Metadata-Version: 1.1
Name: http_request_randomizer
Version: 1.2.2
Summary: A package using public proxies to randomise http requests.
Home-page: http://pgaref.com/blog/python-proxy
Author: Panagiotis Garefalakis
Author-email: pangaref@gmail.com
License: MIT
Description-Content-Type: UNKNOWN
Description: HTTP Request Randomizer |Build Status| |Coverage Status| |Dependency Status| |PyPI version|
        ===========================================================================================
        
        `Vietnamese version <README-vi.md>`__
        
        A convenient way to implement HTTP requests is using Pythons'
        **requests** library. One of requests’ most popular features is simple
        proxying support.
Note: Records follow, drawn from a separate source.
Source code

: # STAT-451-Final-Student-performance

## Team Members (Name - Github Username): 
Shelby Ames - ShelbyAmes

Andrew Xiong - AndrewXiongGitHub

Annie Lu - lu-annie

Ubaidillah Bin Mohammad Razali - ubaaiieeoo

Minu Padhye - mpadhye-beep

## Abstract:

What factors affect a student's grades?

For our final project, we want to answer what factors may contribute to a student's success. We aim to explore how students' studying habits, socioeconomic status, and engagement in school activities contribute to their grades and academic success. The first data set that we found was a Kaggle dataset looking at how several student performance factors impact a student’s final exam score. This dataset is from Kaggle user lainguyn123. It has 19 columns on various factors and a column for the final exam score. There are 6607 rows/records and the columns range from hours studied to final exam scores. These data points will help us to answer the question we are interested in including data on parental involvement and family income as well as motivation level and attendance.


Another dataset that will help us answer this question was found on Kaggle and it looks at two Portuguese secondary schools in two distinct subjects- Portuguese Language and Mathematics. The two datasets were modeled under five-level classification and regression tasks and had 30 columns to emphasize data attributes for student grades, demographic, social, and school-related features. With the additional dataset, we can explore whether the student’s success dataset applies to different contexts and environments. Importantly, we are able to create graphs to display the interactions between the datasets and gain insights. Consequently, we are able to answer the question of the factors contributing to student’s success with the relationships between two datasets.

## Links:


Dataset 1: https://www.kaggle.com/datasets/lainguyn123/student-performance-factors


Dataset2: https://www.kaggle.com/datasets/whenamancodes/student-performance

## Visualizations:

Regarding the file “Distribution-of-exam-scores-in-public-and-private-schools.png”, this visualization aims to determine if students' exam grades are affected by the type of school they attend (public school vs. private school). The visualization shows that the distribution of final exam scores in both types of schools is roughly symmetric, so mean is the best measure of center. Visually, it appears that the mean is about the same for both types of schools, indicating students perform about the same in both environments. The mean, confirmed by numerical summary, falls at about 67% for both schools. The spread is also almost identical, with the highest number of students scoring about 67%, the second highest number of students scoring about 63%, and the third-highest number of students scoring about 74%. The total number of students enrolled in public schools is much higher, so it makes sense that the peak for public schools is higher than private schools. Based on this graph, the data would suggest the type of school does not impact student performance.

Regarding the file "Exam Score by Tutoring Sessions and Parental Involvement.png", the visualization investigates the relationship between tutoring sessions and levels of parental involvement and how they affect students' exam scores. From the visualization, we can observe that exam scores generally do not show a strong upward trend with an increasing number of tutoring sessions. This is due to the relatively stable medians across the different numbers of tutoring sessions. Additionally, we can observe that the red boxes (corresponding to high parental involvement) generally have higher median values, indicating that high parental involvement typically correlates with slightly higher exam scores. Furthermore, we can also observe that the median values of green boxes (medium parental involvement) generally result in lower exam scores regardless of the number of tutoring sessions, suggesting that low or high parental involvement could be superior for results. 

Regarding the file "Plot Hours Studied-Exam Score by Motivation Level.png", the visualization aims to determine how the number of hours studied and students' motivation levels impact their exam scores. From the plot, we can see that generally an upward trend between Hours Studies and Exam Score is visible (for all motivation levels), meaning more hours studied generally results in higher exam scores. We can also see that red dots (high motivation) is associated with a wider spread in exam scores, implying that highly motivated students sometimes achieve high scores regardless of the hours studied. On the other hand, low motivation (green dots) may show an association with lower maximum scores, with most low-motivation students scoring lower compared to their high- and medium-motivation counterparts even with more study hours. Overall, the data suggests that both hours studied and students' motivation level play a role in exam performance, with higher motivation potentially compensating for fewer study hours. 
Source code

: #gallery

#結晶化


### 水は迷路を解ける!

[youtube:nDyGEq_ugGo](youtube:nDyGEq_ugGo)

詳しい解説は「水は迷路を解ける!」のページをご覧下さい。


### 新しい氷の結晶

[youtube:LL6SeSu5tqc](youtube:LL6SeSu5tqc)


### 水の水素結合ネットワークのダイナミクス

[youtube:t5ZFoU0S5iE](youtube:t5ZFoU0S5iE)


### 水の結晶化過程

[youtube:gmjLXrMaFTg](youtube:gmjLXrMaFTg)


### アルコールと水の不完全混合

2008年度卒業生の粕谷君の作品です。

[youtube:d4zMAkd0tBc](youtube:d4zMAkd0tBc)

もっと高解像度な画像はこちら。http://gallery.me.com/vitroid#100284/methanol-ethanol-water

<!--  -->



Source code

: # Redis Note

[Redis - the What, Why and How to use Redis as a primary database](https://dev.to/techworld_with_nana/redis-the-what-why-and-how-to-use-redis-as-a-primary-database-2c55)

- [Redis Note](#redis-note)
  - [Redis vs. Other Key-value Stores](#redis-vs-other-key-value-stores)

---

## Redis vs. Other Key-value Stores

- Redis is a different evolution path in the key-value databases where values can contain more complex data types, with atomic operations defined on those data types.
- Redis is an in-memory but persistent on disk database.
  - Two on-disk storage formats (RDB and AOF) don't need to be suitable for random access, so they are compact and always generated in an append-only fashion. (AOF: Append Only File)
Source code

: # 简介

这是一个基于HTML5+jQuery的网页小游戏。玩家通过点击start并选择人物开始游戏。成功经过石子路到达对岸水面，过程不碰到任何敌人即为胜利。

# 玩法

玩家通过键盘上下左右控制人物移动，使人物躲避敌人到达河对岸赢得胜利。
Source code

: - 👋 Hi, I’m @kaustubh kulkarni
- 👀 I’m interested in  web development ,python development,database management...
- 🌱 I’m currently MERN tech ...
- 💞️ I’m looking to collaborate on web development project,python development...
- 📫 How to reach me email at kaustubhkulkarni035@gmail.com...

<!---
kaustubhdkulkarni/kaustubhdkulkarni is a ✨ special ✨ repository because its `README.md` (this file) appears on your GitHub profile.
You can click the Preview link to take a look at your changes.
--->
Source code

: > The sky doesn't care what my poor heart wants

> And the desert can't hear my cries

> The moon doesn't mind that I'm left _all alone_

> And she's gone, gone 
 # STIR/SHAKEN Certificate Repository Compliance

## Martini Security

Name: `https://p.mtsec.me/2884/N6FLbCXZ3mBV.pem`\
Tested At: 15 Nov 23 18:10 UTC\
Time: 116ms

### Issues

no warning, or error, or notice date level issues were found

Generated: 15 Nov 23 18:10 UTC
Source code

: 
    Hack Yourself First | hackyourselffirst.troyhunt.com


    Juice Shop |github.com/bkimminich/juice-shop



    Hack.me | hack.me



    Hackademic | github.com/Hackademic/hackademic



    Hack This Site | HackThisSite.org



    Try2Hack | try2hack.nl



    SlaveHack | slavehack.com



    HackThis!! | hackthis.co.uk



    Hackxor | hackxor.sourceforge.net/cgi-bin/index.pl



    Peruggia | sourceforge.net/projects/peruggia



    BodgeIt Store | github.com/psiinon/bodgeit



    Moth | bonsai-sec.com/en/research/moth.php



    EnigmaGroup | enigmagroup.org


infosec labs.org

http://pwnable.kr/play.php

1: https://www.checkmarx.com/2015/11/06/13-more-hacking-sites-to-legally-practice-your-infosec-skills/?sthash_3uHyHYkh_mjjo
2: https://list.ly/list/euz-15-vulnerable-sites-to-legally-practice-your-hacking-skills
HTTP as a protocol has very well-defined semantics for
        dealing with proxies, and this contributed to the widespread deployment
        of HTTP proxies
        
        Proxying is very useful when conducting intensive web crawling/scrapping
        or when you just want to hide your identity (anonymization).
        
        In this project I am using public proxies to randomise http requests
        over a number of IP addresses and using a variety of known user agent
        headers these requests look to have been produced by different
        applications and operating systems.
        
        Proxies
        -------
        
        Proxies provide a way to use server P (the middleman) to contact server
        A and then route the response back to you. In more nefarious circles,
        it's a prime way to make your presence unknown and pose as many clients
        to a website instead of just one client. Often times websites will block
        IPs that make too many requests, and proxies is a way to get around
        this. But even for simulating an attack, you should know how it's done.
        
        User Agent
        ----------
        
        Surprisingly, the only thing that tells a server the application
        triggered the request (like browser type or from a script) is a header
        called a "user agent" which is included in the HTTP request.
        
        The source code
        ---------------
        
        The project code in this repository is crawling **four** different
        public proxy websites: \* http://proxyfor.eu/geo.php \*
        http://free-proxy-list.net \* http://rebro.weebly.com/proxy-list.html \*
        http://www.samair.ru/proxy/time-01.htm
        
        After collecting the proxy data and filtering the slowest ones it is
        randomly selecting one of them to query the target url. The request
        timeout is configured at 30 seconds and if the proxy fails to return a
        response it is deleted from the application proxy list. I have to
        mention that for each request a different agent header is used. The
        different headers are stored in the **/data/user\_agents.txt** file
        which contains around 900 different agents.
        
        Installation
        ------------
        
        If you wish to use this module as a `CLI
        tool <#command-line-interface>`__, install it globally via pip:
        
        ::
        
              pip install http-request-randomizer
        
        Otherwise, you can clone the repository and use setup tools:
        
        ::
        
            python setup.py install
        
        How to use
        ----------
        
        -  `Command-line interface <#command-line-interface>`__
        -  `Library API <#api>`__
        
        Command-line interface
        ----------------------
        
        Assuming that you have **http-request-randomizer** installed, you can
        use the commands below:
        
        show help message:
        
        ::
        
            proxyList   -h, --help
        
        specify proxy provider(s) (required):
        
        ::
        
              -s {proxyforeu,rebro,samair,freeproxy,all} 
        
        Specify output stream (default: sys.stdout), could also be a file:
        
        ::
        
              -o, --outfile
        
        specify provider timeout threshold in seconds:
        
        ::
        
              -t, --timeout
        
        specify proxy bandwidth threshold in KBs:
        
        ::
        
              -bw, --bandwidth
        
        show program's version number:
        
        ::
        
              -v, --version
        
        API
        ---
        
        To use **http-request-randomizer** as a library, include it in your
        requirements.txt file. Then you can simply generate a proxied request
        using a method call:
        
        .. code:: python
        
            import time
            from http_request_randomizer.requests.proxy.requestProxy import RequestProxy
        
            if __name__ == '__main__':
        
                start = time.time()
                req_proxy = RequestProxy()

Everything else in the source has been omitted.